Sahar Ayinehsazian Chats with WeedWeek About the Great Cannabis Banking Thaw
Aug 28, 2019
As most cannabis businesses know all too well, access to banking is a major pain point. But as support for cannabis banking grows in congress, bills that were previously frozen are starting to thaw.
WeedWeek hosts Alex Halperin and Donnell Alexander recently invited VS attorney Sahar Ayinehsazian to discuss the issue on their weekly podcast. During the broadcast, Sahar explained current state and federal banking laws, why banks are hesitant to service the cannabis industry, how credit unions are stepping up to the plate, lobbying and more. Read on or click here to listen to the broadcast.
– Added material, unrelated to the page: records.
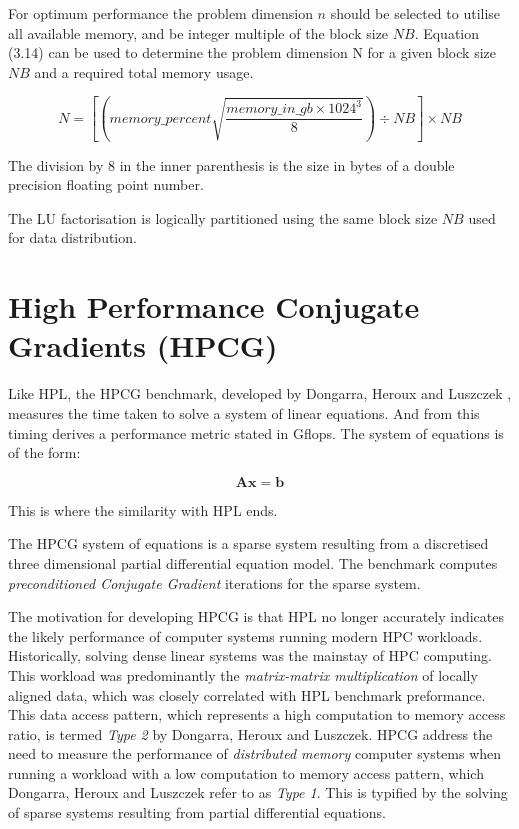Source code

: For optimum performance the problem dimension $n$ should be selected to utilise all available memory, and be integer multiple of the block size $NB$. Equation (3.14) can be used to determine the problem dimension N for a given block size $NB$ and a required total memory usage.

\begin{equation}
N = \left[\left(memory\_percent \sqrt{\frac{memory\_in\_gb \times 1024^3}{8}}\right) \div NB\right] \times NB
\end{equation}

The division by 8 in the inner parenthesis is the size in bytes of a double precision floating point number.

The LU factorisation is logically partitioned using the same block size $NB$ used for data distribution.


%
%
\section{High Performance Conjugate Gradients (HPCG)}

Like HPL, the HPCG benchmark, developed by Dongarra, Heroux and Luszczek \cite{hpcg-benchmark}, measures the time taken to solve a system of linear equations. And from this timing derives a performance metric stated in Gflops. The system of equations is of the form:

\begin{equation}
\mathbf{Ax} = \mathbf{b}
\end{equation}

This is where the similarity with HPL ends.

The HPCG system of equations is a sparse system resulting from a discretised three dimensional partial differential equation model. The benchmark computes \emph{preconditioned Conjugate Gradient} iterations for the sparse system.

The motivation for developing HPCG is that HPL no longer accurately indicates the likely performance of computer systems running modern HPC workloads. Historically, solving dense linear systems was the mainstay of HPC computing. This workload was predominantly the \emph{matrix-matrix multiplication} of locally aligned data, which was closely correlated with HPL benchmark preformance. This data access pattern, which represents a high computation to memory access ratio, is termed \emph{Type 2} by Dongarra, Heroux and Luszczek. HPCG address the need to measure the performance of \emph{distributed memory} computer systems when running a workload with a low computation to memory access pattern, which Dongarra, Heroux and Luszczek refer to as \emph{Type 1}. This is typified by the solving of sparse systems resulting from partial differential equations.

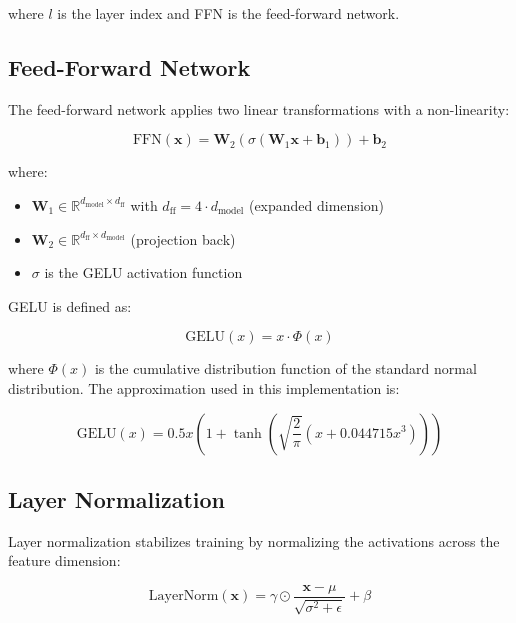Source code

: \documentclass[11pt,a4paper]{article}
\begin{document}
where $l$ is the layer index and FFN is the feed-forward network.

\subsection{Feed-Forward Network}

The feed-forward network applies two linear transformations with a non-linearity:

\begin{equation}
\text{FFN}(\mathbf{x}) = \mathbf{W}_2(\sigma(\mathbf{W}_1\mathbf{x} + \mathbf{b}_1)) + \mathbf{b}_2
\end{equation}

where:
\begin{itemize}
    \item $\mathbf{W}_1 \in \mathbb{R}^{d_{\text{model}} \times d_{\text{ff}}}$ with $d_{\text{ff}} = 4 \cdot d_{\text{model}}$ (expanded dimension)
    \item $\mathbf{W}_2 \in \mathbb{R}^{d_{\text{ff}} \times d_{\text{model}}}$ (projection back)
    \item $\sigma$ is the GELU activation function
\end{itemize}

GELU is defined as:

\begin{equation}
\text{GELU}(x) = x \cdot \Phi(x)
\end{equation}

where $\Phi(x)$ is the cumulative distribution function of the standard normal distribution. The approximation used in this implementation is:

\begin{equation}
\text{GELU}(x) = 0.5x\left(1 + \tanh\left(\sqrt{\frac{2}{\pi}}(x + 0.044715x^3)\right)\right)
\end{equation}

\subsection{Layer Normalization}

Layer normalization stabilizes training by normalizing the activations across the feature dimension:

\begin{equation}
\text{LayerNorm}(\mathbf{x}) = \gamma \odot \frac{\mathbf{x} - \mu}{\sqrt{\sigma^2 + \epsilon}} + \beta
\end{equation}
\end{document}
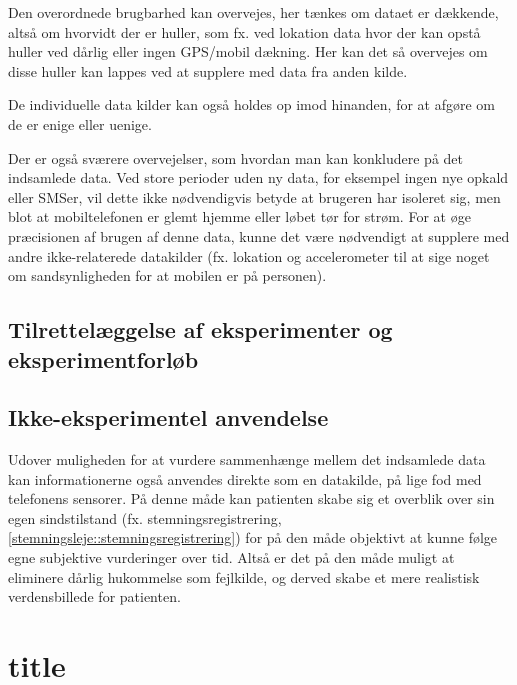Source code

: Den overordnede brugbarhed kan overvejes, her tænkes om dataet er dækkende, altså om hvorvidt der er huller, som fx. ved lokation data hvor der kan opstå huller ved dårlig eller ingen GPS/mobil dækning.
Her kan det så overvejes om disse huller kan lappes ved at supplere med data fra anden kilde.

De individuelle data kilder kan også holdes op imod hinanden, for at afgøre om de er enige eller uenige.

Der er også sværere overvejelser, som hvordan man kan konkludere på det indsamlede data.
Ved store perioder uden ny data, for eksempel ingen nye opkald eller SMSer, vil dette ikke nødvendigvis betyde at brugeren har isoleret sig, men blot at mobiltelefonen er glemt hjemme eller løbet tør for strøm.
For at øge præcisionen af brugen af denne data, kunne det være nødvendigt at supplere med andre ikke-relaterede datakilder (fx. lokation og accelerometer til at sige noget om sandsynligheden for at mobilen er på personen).

\subsection{Tilrettelæggelse af eksperimenter og eksperimentforløb}

\subsection{Ikke-eksperimentel anvendelse}
Udover muligheden for at vurdere sammenhænge mellem det indsamlede data kan informationerne også anvendes direkte som en datakilde, på lige fod med telefonens sensorer.
På denne måde kan patienten skabe sig et overblik over sin egen sindstilstand (fx. stemningsregistrering, \cref{stemningsleje::stemningsregistrering}) for på den måde objektivt at kunne følge egne subjektive vurderinger over tid.
Altså er det på den måde muligt at eliminere dårlig hukommelse som fejlkilde, og derved skabe et mere realistisk verdensbillede for patienten.

\section{title}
Why are banks hesitant to get into the cannabis industry?
Sahar mentioned the many risks that make financial institutions fearful of working with the cannabis industry. These include:
- Losing their charter
- Damaging their reputation with conservative clients
- Losing FDIC and NCUA insurance
- Losing their account with the Federal Reserve
“The truth is that no financial institution has ever lost their insurance from working with the cannabis industry and no institutions that I know of have ever lost their account with the Fed,” Sahar explained.
What about credit unions?
"Credit unions have really stepped up to the plate, and not just in California," said Sahar. “To my knowledge, the vast majority of institutions taking on cannabis clients have been smaller, state-chartered credit unions. It is a good way to build assets and have their own niche clientele. Statistics from FinCEN as of last quarter show that 600-something financial institutions throughout the country are banking cannabis. A good portion of those are credit unions."
The hosts also asked about the corporatization of the cannabis industry, Sahar’s work with the National Cannabis Industry Association (NCIA), cannabis lobbying, and the security problems of running a cash business, including the storied “caves full of cannabis cash.”